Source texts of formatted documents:
|---|

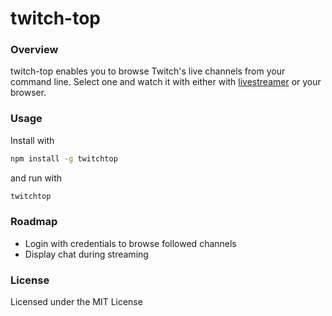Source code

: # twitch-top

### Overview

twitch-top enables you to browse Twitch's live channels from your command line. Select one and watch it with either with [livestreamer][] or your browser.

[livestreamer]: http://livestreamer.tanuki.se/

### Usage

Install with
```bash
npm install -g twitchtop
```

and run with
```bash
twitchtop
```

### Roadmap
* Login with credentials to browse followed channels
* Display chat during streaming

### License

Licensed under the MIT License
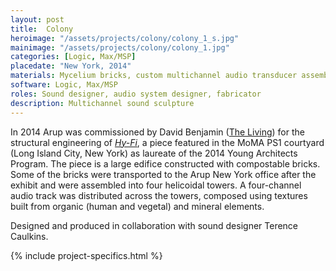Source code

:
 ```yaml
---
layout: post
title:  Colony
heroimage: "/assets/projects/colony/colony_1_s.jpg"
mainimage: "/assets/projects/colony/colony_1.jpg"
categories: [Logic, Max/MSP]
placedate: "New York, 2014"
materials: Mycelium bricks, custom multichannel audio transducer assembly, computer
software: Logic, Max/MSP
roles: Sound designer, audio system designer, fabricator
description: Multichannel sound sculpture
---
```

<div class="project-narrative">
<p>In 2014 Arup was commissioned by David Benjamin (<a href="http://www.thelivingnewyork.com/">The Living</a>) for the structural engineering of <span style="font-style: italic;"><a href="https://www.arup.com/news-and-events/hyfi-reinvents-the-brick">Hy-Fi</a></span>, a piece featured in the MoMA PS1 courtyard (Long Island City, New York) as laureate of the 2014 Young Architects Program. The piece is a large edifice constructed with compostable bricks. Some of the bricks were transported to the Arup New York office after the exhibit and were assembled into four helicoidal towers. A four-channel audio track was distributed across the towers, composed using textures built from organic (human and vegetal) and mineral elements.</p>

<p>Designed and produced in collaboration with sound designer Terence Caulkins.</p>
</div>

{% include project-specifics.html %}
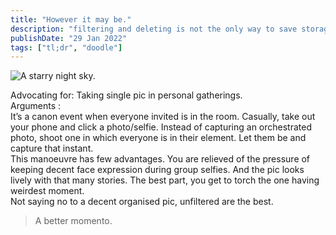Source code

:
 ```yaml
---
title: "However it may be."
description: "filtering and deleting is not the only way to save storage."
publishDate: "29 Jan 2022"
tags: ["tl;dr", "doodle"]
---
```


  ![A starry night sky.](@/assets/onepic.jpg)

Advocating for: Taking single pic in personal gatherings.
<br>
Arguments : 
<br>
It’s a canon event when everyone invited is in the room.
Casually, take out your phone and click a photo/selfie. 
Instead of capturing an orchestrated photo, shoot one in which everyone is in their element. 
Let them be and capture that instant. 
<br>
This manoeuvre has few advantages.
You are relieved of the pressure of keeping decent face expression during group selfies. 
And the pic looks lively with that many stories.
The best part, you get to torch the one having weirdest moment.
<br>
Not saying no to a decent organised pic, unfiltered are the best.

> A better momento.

|---|

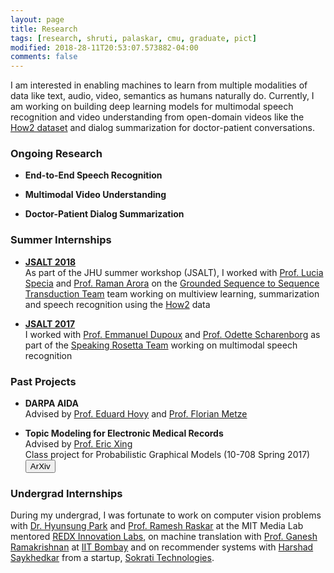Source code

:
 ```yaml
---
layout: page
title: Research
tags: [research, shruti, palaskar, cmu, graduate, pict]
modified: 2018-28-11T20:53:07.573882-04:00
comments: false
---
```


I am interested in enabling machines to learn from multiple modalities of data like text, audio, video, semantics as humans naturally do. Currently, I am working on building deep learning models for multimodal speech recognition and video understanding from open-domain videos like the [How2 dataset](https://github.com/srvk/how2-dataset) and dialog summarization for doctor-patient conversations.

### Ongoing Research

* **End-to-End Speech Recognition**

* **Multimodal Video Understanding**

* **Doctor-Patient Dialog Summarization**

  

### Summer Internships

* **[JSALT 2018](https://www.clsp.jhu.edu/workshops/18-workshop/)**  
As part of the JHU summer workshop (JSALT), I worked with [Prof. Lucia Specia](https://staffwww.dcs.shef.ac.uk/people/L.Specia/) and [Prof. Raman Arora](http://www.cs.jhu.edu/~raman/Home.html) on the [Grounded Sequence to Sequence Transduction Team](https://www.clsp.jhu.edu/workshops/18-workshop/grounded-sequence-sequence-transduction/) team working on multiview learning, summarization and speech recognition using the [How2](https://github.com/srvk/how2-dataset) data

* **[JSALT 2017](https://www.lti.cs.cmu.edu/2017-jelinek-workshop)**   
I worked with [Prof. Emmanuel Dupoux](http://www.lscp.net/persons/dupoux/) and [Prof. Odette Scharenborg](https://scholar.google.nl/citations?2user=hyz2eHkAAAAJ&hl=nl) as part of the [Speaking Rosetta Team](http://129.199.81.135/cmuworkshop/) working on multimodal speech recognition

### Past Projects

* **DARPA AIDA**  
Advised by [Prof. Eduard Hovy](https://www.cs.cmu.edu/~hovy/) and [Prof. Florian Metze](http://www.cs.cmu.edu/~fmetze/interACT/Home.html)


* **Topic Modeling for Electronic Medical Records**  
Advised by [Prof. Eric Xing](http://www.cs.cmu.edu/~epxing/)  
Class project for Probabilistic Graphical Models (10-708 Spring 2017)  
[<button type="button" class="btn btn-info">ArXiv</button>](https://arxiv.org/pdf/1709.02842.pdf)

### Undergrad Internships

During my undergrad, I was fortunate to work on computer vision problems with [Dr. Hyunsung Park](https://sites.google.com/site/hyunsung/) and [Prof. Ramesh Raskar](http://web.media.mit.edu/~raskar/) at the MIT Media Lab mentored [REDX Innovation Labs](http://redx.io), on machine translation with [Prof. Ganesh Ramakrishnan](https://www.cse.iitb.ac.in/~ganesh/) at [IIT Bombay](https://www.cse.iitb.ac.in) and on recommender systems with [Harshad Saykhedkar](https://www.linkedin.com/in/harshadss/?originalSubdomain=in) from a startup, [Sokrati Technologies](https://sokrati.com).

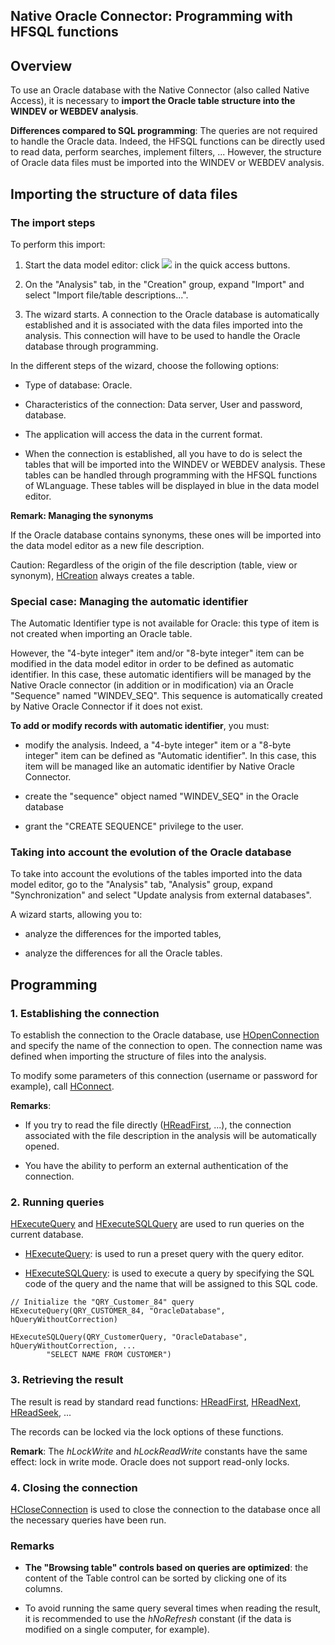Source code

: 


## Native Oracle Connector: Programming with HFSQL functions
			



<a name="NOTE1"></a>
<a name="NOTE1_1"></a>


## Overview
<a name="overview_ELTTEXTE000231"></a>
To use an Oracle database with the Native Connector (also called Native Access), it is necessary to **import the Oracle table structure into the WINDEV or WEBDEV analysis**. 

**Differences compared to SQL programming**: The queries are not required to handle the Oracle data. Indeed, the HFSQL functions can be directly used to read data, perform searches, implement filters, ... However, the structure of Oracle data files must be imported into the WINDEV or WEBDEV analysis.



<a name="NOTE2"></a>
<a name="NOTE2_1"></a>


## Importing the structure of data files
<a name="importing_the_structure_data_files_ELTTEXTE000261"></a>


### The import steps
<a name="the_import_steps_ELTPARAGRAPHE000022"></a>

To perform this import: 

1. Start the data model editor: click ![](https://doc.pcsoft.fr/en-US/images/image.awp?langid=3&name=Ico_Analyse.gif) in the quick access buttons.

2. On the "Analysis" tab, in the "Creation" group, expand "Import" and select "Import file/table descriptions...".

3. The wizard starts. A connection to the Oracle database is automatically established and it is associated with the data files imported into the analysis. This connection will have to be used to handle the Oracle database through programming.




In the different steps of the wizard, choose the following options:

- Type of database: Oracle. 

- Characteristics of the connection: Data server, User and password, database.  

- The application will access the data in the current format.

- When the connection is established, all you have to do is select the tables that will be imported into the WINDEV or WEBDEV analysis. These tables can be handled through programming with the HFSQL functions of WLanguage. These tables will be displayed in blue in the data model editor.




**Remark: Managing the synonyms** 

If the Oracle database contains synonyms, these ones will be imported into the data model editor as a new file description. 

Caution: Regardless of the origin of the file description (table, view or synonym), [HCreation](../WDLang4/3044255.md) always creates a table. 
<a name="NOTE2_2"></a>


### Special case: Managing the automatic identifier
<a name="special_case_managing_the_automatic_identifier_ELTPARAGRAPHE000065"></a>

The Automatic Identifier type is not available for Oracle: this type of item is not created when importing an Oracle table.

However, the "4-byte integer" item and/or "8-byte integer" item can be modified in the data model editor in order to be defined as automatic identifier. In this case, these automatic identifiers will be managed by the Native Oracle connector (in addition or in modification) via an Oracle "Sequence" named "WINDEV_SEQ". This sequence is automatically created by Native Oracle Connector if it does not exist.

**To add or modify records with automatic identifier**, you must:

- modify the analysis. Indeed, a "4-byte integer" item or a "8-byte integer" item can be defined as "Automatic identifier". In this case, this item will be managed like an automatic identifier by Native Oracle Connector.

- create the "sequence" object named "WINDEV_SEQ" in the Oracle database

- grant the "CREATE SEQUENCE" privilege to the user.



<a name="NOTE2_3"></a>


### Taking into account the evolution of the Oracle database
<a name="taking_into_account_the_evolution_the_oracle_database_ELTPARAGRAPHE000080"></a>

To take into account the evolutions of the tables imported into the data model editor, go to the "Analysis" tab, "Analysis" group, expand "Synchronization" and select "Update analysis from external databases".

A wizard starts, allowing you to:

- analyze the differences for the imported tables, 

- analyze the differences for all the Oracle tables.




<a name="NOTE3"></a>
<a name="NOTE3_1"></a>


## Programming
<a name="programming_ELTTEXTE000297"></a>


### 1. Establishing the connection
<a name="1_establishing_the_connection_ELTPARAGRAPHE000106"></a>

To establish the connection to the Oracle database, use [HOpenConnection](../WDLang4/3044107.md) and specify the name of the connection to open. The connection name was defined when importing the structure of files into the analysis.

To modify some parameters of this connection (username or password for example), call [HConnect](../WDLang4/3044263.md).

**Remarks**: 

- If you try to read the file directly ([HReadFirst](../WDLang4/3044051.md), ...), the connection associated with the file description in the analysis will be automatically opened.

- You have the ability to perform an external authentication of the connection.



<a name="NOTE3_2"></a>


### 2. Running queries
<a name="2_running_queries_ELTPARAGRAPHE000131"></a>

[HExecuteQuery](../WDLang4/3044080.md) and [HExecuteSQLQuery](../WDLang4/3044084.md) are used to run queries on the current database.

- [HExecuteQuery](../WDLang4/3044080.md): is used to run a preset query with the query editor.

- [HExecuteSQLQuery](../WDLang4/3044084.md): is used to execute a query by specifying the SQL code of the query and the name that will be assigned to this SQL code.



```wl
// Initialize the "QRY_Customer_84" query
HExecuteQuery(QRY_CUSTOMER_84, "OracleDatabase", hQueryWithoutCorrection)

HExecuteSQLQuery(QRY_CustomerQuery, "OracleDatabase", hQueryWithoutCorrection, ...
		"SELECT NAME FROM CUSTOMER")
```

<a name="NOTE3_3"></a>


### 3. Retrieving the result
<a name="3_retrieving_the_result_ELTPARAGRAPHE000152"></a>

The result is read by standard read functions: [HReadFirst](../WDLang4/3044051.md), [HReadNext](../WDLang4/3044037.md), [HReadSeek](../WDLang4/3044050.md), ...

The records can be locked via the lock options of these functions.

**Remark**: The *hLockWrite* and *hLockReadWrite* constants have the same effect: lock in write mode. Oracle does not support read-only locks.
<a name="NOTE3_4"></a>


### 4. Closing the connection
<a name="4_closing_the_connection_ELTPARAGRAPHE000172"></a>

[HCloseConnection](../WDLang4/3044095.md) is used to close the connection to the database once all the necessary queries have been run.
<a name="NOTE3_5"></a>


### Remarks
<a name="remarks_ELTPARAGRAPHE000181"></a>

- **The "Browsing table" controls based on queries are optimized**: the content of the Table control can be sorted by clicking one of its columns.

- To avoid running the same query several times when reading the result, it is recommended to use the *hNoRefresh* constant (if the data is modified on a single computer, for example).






|---|

Prompt - When you reach the line with "the current database." in the records above, start writing out lines exactly, and stop once the line with "- To avoid running" has been written; include nothing else.

Response to the task -
[HExecuteQuery](../WDLang4/3044080.md) and [HExecuteSQLQuery](../WDLang4/3044084.md) are used to run queries on the current database.

- [HExecuteQuery](../WDLang4/3044080.md): is used to run a preset query with the query editor.

- [HExecuteSQLQuery](../WDLang4/3044084.md): is used to execute a query by specifying the SQL code of the query and the name that will be assigned to this SQL code.



```wl
// Initialize the "QRY_Customer_84" query
HExecuteQuery(QRY_CUSTOMER_84, "OracleDatabase", hQueryWithoutCorrection)

HExecuteSQLQuery(QRY_CustomerQuery, "OracleDatabase", hQueryWithoutCorrection, ...
		"SELECT NAME FROM CUSTOMER")
```

<a name="NOTE3_3"></a>


### 3. Retrieving the result
<a name="3_retrieving_the_result_ELTPARAGRAPHE000152"></a>

The result is read by standard read functions: [HReadFirst](../WDLang4/3044051.md), [HReadNext](../WDLang4/3044037.md), [HReadSeek](../WDLang4/3044050.md), ...

The records can be locked via the lock options of these functions.

**Remark**: The *hLockWrite* and *hLockReadWrite* constants have the same effect: lock in write mode. Oracle does not support read-only locks.
<a name="NOTE3_4"></a>


### 4. Closing the connection
<a name="4_closing_the_connection_ELTPARAGRAPHE000172"></a>

[HCloseConnection](../WDLang4/3044095.md) is used to close the connection to the database once all the necessary queries have been run.
<a name="NOTE3_5"></a>


### Remarks
<a name="remarks_ELTPARAGRAPHE000181"></a>

- **The "Browsing table" controls based on queries are optimized**: the content of the Table control can be sorted by clicking one of its columns.

- To avoid running the same query several times when reading the result, it is recommended to use the *hNoRefresh* constant (if the data is modified on a single computer, for example).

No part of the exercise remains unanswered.